The bigger the thermal mass was, the slower the reaction of the component was to the

changes in outside weather conditions. The temperature peaks were skewed by about 1 to

3 hours. The maximum PBR temperature occurred about 2 hours after the greenhouse air

temperature reached its maximum. The floor temperature peaked about 1 to 2 hours after

the PBR temperature peaked; and this was because of the bigger thermal storage of the

ground compared to that of the PBR. For outdoor operation, four graphs were plotted

(Figure 43 bottom) to compare the outside temperature, the greenhouse air temperature,

the floor temperature and the PBR temperature over the entire period. In this case, the

greenhouse air functioned as a buffer, and therefore; the PBR temperature was

approximately 10 to 15 °C higher than the outside temperature. As for the outdoor

condition, the peak temperatures for the indoor conditions were a function of the thermal

masses, too. The floor temperature responded to the PBR temperature with a time lag of

approximately 2 to 3 hours. The PBR temperature responded to the greenhouse air

temperature with a time lag of approximately 1 to 3 hours. The greenhouse air

temperature responded to the outside air temperature with a time lag of 1 to 4 hours.

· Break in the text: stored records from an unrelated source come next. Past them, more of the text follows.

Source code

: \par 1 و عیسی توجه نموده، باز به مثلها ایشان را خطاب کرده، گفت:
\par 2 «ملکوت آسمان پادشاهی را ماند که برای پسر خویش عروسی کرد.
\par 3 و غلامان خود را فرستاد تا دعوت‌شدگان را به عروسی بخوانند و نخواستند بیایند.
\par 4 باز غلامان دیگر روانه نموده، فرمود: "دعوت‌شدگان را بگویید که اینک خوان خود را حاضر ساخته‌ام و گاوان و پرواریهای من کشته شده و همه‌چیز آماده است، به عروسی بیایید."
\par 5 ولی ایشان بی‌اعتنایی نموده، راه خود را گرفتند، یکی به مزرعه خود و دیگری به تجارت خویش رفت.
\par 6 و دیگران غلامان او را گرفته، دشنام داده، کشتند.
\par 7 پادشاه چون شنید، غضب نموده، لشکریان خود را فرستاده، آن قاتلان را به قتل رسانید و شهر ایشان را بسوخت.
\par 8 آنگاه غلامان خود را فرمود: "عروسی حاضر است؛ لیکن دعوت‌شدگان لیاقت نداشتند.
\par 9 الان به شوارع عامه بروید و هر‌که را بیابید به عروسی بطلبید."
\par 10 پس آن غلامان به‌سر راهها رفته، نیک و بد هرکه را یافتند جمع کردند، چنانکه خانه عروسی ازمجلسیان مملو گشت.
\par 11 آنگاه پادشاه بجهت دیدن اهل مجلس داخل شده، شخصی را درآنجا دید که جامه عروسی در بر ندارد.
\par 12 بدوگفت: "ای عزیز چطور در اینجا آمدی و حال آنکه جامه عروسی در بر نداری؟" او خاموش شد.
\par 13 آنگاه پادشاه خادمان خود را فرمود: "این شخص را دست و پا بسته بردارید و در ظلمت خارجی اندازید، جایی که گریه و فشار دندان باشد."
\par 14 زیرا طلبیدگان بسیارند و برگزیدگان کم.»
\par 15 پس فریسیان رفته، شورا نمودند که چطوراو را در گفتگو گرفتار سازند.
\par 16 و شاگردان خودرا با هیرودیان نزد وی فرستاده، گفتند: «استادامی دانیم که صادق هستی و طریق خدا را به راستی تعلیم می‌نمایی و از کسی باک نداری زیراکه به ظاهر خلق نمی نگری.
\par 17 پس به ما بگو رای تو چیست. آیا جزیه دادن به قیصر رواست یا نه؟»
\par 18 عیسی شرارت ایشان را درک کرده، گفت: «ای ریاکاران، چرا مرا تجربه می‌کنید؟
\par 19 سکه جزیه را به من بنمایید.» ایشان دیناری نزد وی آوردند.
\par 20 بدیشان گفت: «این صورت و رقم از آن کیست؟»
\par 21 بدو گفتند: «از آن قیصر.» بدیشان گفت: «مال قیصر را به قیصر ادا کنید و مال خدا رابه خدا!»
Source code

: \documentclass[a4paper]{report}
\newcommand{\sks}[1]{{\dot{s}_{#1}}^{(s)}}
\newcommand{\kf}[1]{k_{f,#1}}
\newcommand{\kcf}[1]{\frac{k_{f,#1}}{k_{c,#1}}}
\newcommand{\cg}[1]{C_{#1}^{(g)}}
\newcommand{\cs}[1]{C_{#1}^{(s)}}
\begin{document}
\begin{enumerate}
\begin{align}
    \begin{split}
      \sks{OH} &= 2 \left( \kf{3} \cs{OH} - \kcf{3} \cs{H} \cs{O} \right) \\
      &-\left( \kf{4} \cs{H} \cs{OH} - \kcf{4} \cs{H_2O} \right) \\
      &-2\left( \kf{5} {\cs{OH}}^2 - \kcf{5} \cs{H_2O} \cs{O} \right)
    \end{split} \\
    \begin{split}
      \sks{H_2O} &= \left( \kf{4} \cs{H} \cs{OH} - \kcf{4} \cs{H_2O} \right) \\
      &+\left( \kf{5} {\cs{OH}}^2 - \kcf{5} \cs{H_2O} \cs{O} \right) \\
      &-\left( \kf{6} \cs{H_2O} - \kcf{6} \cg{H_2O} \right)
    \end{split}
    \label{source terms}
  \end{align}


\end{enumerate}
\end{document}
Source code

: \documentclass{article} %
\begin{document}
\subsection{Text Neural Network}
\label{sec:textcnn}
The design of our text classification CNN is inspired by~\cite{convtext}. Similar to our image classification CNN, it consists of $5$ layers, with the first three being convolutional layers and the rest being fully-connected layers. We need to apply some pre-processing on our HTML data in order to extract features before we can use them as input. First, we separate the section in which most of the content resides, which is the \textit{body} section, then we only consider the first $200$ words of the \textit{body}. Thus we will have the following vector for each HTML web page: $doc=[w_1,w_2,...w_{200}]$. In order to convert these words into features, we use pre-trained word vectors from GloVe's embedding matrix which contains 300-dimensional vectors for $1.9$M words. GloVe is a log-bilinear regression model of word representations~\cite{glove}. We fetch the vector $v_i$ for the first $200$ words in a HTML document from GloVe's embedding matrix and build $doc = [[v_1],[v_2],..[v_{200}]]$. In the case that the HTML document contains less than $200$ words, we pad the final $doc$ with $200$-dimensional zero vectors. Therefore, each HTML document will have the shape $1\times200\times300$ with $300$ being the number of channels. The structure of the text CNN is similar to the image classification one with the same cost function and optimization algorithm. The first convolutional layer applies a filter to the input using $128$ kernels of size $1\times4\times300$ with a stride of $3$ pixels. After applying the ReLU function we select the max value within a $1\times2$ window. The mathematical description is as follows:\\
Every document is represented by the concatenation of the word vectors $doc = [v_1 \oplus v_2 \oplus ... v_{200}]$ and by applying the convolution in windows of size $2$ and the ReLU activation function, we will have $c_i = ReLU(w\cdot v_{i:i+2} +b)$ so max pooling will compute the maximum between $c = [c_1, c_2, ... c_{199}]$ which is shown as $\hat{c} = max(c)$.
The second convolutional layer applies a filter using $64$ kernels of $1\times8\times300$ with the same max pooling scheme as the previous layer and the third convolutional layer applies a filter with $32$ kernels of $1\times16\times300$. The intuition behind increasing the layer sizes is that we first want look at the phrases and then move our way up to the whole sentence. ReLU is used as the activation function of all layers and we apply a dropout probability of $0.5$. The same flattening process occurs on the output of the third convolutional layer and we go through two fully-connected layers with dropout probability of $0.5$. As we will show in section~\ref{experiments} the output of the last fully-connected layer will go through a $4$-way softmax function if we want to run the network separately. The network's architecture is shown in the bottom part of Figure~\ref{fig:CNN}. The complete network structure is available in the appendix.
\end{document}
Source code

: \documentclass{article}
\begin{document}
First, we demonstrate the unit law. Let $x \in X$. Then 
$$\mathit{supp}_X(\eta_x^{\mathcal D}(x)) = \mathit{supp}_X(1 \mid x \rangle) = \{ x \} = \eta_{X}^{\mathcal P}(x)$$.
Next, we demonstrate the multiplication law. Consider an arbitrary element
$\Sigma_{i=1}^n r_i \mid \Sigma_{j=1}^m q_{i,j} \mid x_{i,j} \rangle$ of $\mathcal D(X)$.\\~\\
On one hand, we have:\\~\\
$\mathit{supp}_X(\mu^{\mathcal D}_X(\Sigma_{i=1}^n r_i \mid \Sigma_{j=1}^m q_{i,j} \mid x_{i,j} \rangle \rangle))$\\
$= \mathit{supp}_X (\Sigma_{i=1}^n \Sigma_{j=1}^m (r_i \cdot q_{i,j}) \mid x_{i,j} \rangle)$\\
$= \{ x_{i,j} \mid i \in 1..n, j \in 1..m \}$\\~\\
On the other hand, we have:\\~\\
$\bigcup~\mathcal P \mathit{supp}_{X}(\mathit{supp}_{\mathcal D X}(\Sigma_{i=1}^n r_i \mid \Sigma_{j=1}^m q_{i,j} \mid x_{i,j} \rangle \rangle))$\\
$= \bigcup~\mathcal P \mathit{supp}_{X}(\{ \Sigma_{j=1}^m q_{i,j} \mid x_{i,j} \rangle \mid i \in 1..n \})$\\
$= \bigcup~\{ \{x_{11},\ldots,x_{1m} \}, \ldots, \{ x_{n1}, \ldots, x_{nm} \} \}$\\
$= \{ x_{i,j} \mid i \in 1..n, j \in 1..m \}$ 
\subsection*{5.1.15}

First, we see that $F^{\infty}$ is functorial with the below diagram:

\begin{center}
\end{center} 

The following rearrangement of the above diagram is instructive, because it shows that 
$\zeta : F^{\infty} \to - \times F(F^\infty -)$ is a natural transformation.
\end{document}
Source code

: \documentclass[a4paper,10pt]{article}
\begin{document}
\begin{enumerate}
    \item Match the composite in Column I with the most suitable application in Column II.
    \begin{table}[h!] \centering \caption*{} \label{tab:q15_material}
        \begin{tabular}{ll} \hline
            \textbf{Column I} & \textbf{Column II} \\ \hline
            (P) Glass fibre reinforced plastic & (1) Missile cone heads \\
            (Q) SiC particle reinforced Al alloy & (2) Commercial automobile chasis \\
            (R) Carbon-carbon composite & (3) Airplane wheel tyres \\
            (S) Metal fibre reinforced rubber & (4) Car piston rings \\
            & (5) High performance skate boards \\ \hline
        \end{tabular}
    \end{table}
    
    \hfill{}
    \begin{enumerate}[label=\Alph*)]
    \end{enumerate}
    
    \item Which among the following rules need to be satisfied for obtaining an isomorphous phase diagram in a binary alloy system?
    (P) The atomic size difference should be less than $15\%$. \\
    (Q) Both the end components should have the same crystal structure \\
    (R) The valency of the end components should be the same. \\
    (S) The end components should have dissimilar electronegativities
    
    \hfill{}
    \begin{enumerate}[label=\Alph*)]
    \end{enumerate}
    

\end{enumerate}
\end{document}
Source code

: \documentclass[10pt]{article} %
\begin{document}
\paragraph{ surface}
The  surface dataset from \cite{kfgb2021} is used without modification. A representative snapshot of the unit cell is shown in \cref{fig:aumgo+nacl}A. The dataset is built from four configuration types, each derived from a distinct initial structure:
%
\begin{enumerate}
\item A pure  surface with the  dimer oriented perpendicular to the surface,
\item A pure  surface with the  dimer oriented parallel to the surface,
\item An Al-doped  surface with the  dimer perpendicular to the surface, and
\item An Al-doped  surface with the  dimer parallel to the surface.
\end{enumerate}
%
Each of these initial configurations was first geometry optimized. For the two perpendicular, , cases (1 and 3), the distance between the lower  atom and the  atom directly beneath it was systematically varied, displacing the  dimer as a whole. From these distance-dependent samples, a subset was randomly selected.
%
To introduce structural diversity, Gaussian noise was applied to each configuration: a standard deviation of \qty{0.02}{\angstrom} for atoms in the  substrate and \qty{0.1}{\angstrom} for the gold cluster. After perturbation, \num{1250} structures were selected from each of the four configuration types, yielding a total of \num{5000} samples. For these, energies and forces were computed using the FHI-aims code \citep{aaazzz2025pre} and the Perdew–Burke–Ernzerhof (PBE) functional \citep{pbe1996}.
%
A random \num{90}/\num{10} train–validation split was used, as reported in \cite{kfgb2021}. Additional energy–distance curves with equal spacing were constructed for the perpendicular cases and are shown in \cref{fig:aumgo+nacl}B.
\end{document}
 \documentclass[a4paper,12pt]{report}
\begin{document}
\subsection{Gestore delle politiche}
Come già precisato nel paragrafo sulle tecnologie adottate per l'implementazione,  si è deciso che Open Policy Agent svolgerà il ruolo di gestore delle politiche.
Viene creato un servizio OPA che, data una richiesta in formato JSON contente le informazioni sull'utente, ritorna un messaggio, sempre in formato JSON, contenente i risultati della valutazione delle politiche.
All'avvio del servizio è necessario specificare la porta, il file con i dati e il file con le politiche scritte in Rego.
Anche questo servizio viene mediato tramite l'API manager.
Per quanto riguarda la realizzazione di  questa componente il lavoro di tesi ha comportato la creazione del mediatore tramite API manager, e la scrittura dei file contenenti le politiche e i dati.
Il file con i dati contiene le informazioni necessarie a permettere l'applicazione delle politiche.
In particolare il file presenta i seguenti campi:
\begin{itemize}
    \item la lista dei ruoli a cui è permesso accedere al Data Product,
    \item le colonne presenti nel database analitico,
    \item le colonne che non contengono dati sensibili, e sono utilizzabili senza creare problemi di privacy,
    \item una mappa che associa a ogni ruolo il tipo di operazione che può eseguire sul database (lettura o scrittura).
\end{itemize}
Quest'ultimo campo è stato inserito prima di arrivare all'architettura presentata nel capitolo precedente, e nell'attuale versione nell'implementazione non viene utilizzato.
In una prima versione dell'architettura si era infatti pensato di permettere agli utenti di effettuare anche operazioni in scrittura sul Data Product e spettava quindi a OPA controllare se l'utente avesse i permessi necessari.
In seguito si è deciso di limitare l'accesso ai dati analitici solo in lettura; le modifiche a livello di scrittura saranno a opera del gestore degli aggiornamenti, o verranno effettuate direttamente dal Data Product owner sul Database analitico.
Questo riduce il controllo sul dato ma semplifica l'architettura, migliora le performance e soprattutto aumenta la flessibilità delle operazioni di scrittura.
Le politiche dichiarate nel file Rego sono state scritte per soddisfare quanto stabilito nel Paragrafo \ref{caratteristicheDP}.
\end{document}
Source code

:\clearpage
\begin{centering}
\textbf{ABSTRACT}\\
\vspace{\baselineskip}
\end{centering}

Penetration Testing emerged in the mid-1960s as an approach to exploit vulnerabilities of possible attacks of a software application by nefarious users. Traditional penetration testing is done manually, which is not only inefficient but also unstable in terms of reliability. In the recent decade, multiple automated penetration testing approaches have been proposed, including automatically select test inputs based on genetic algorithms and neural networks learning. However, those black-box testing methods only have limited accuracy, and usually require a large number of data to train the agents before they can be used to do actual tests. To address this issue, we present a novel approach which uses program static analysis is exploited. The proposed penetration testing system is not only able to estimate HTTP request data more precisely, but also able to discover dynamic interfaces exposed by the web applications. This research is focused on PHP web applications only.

Due to a long time interval between simulation steps (one hour) in the model, it

took about 2 to 4 days to adjust the PBR and floor temperature to the outside conditions.

The temperatures of the first 5 days should not be considered reliable, and were not

considered in the evaluations. Some unsteadiness′ at the peaks of the outside temperature

during noon time were recorded. These jags were due to the typical California Central

Coast weather with a harsh wind (up to 7 m/s) during the midday hours. The temperatures

dropped accordingly and the temperature response of the PBR followed subsequently.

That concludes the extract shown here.